What needs to be done:
Return exactly the line that contains "## 📱 Bog‘lanish" and all lines beneath it in the entries, through the very last one.

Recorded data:
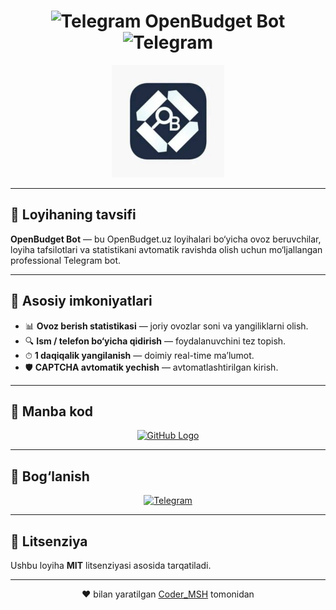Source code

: <h1 align="center">
  <img src="https://upload.wikimedia.org/wikipedia/commons/8/82/Telegram_logo.svg" alt="Telegram" width="30" height="30">
  <b>OpenBudget Bot</b>
  <img src="https://upload.wikimedia.org/wikipedia/commons/8/82/Telegram_logo.svg" alt="Telegram" width="30" height="30">
</h1>

<p align="center">
  <img src="https://raw.githubusercontent.com/coder-msh/Openbudget/refs/heads/main/logo.png" width="180" alt="OpenBudget Bot Logo">
</p>

---

## 📌 Loyihaning tavsifi
**OpenBudget Bot** — bu OpenBudget.uz loyihalari bo‘yicha ovoz beruvchilar, loyiha tafsilotlari va statistikani avtomatik ravishda olish uchun mo‘ljallangan professional Telegram bot.

---

## 🚀 Asosiy imkoniyatlari
- 📊 **Ovoz berish statistikasi** — joriy ovozlar soni va yangiliklarni olish.
- 🔍 **Ism / telefon bo‘yicha qidirish** — foydalanuvchini tez topish.
- ⏱ **1 daqiqalik yangilanish** — doimiy real-time ma’lumot.
- 🛡 **CAPTCHA avtomatik yechish** — avtomatlashtirilgan kirish.

---

## 📂 Manba kod
<p align="center">
  <a href="https://github.com/coder-msh/Openbudget">
    <img src="https://upload.wikimedia.org/wikipedia/commons/9/91/Octicons-mark-github.svg" width="25" alt="GitHub Logo">
  </a>
</p>

---

## 📱 Bog‘lanish
<p align="center">
  <a href="https://t.me/coder_msh" target="_blank">
    <img src="https://img.shields.io/badge/Telegram-2CA5E0?style=for-the-badge&logo=telegram&logoColor=white" alt="Telegram">
  </a>
</p>

---

## 📄 Litsenziya
Ushbu loyiha **MIT** litsenziyasi asosida tarqatiladi.

---
<p align="center">
  ❤️ bilan yaratilgan <a href="https://t.me/coder_msh">Coder_MSH</a> tomonidan
</p>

Output of the task:
## 📱 Bog‘lanish
<p align="center">
  <a href="https://t.me/coder_msh" target="_blank">
    <img src="https://img.shields.io/badge/Telegram-2CA5E0?style=for-the-badge&logo=telegram&logoColor=white" alt="Telegram">
  </a>
</p>

---

## 📄 Litsenziya
Ushbu loyiha **MIT** litsenziyasi asosida tarqatiladi.

---
<p align="center">
  ❤️ bilan yaratilgan <a href="https://t.me/coder_msh">Coder_MSH</a> tomonidan
</p>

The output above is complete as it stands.